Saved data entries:
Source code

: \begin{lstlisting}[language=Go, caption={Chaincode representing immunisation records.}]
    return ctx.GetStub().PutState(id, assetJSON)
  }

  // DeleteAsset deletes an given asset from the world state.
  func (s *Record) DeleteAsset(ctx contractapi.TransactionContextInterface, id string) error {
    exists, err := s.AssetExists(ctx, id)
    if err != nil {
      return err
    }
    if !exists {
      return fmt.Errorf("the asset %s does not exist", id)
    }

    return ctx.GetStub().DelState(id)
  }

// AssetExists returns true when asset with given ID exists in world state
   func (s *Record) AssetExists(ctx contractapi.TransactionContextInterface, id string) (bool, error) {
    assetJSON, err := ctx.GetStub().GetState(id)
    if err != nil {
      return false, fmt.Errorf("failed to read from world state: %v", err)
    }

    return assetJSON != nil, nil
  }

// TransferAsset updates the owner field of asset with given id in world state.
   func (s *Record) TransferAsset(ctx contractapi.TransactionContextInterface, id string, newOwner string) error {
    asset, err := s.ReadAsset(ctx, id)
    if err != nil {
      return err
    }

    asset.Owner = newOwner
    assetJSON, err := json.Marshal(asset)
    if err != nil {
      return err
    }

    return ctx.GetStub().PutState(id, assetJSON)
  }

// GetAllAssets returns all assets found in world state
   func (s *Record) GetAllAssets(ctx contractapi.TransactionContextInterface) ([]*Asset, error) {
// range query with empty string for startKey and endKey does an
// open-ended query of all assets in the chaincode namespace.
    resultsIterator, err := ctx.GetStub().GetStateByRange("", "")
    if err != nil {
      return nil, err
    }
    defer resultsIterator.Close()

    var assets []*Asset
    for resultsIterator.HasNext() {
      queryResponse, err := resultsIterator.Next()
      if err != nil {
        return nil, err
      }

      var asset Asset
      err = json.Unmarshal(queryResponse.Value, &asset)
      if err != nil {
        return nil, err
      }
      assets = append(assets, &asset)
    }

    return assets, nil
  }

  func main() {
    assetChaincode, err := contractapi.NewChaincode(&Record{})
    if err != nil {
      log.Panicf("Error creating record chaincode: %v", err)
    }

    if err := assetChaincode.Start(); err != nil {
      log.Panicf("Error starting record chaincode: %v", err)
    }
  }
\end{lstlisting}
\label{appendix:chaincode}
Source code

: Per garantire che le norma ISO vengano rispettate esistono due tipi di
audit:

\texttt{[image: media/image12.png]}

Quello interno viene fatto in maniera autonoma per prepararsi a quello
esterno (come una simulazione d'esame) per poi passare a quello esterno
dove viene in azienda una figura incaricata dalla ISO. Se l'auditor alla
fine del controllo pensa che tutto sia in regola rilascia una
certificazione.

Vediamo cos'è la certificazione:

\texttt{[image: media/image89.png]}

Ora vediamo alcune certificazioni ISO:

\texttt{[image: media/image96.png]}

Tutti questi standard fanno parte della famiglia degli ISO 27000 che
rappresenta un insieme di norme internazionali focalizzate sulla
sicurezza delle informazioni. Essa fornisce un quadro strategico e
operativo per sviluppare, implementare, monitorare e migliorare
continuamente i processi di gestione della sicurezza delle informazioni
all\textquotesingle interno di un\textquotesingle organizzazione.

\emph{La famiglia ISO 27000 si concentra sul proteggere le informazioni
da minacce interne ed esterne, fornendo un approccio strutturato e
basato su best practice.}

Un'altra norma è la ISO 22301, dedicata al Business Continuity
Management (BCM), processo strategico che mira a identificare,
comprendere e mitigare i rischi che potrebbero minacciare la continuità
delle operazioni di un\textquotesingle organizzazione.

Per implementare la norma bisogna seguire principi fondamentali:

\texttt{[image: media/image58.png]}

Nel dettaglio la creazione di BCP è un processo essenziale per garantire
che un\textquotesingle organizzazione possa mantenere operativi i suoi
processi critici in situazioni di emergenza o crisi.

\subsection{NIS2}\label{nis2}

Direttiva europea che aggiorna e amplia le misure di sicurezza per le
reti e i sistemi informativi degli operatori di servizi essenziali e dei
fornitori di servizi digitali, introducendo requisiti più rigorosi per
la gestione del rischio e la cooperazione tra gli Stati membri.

• [Problem to work on]:
Write out all of the entries above, exactly and in full.

• [Task response]:
Source code

: \begin{lstlisting}[language=Go, caption={Chaincode representing immunisation records.}]
    return ctx.GetStub().PutState(id, assetJSON)
  }

  // DeleteAsset deletes an given asset from the world state.
  func (s *Record) DeleteAsset(ctx contractapi.TransactionContextInterface, id string) error {
    exists, err := s.AssetExists(ctx, id)
    if err != nil {
      return err
    }
    if !exists {
      return fmt.Errorf("the asset %s does not exist", id)
    }

    return ctx.GetStub().DelState(id)
  }

// AssetExists returns true when asset with given ID exists in world state
   func (s *Record) AssetExists(ctx contractapi.TransactionContextInterface, id string) (bool, error) {
    assetJSON, err := ctx.GetStub().GetState(id)
    if err != nil {
      return false, fmt.Errorf("failed to read from world state: %v", err)
    }

    return assetJSON != nil, nil
  }

// TransferAsset updates the owner field of asset with given id in world state.
   func (s *Record) TransferAsset(ctx contractapi.TransactionContextInterface, id string, newOwner string) error {
    asset, err := s.ReadAsset(ctx, id)
    if err != nil {
      return err
    }

    asset.Owner = newOwner
    assetJSON, err := json.Marshal(asset)
    if err != nil {
      return err
    }

    return ctx.GetStub().PutState(id, assetJSON)
  }

// GetAllAssets returns all assets found in world state
   func (s *Record) GetAllAssets(ctx contractapi.TransactionContextInterface) ([]*Asset, error) {
// range query with empty string for startKey and endKey does an
// open-ended query of all assets in the chaincode namespace.
    resultsIterator, err := ctx.GetStub().GetStateByRange("", "")
    if err != nil {
      return nil, err
    }
    defer resultsIterator.Close()

    var assets []*Asset
    for resultsIterator.HasNext() {
      queryResponse, err := resultsIterator.Next()
      if err != nil {
        return nil, err
      }

      var asset Asset
      err = json.Unmarshal(queryResponse.Value, &asset)
      if err != nil {
        return nil, err
      }
      assets = append(assets, &asset)
    }

    return assets, nil
  }

  func main() {
    assetChaincode, err := contractapi.NewChaincode(&Record{})
    if err != nil {
      log.Panicf("Error creating record chaincode: %v", err)
    }

    if err := assetChaincode.Start(); err != nil {
      log.Panicf("Error starting record chaincode: %v", err)
    }
  }
\end{lstlisting}
\label{appendix:chaincode}
Source code

: Per garantire che le norma ISO vengano rispettate esistono due tipi di
audit:

\texttt{[image: media/image12.png]}

Quello interno viene fatto in maniera autonoma per prepararsi a quello
esterno (come una simulazione d'esame) per poi passare a quello esterno
dove viene in azienda una figura incaricata dalla ISO. Se l'auditor alla
fine del controllo pensa che tutto sia in regola rilascia una
certificazione.

Vediamo cos'è la certificazione:

\texttt{[image: media/image89.png]}

Ora vediamo alcune certificazioni ISO:

\texttt{[image: media/image96.png]}

Tutti questi standard fanno parte della famiglia degli ISO 27000 che
rappresenta un insieme di norme internazionali focalizzate sulla
sicurezza delle informazioni. Essa fornisce un quadro strategico e
operativo per sviluppare, implementare, monitorare e migliorare
continuamente i processi di gestione della sicurezza delle informazioni
all\textquotesingle interno di un\textquotesingle organizzazione.

\emph{La famiglia ISO 27000 si concentra sul proteggere le informazioni
da minacce interne ed esterne, fornendo un approccio strutturato e
basato su best practice.}

Un'altra norma è la ISO 22301, dedicata al Business Continuity
Management (BCM), processo strategico che mira a identificare,
comprendere e mitigare i rischi che potrebbero minacciare la continuità
delle operazioni di un\textquotesingle organizzazione.

Per implementare la norma bisogna seguire principi fondamentali:

\texttt{[image: media/image58.png]}

Nel dettaglio la creazione di BCP è un processo essenziale per garantire
che un\textquotesingle organizzazione possa mantenere operativi i suoi
processi critici in situazioni di emergenza o crisi.

\subsection{NIS2}\label{nis2}

Direttiva europea che aggiorna e amplia le misure di sicurezza per le
reti e i sistemi informativi degli operatori di servizi essenziali e dei
fornitori di servizi digitali, introducendo requisiti più rigorosi per
la gestione del rischio e la cooperazione tra gli Stati membri.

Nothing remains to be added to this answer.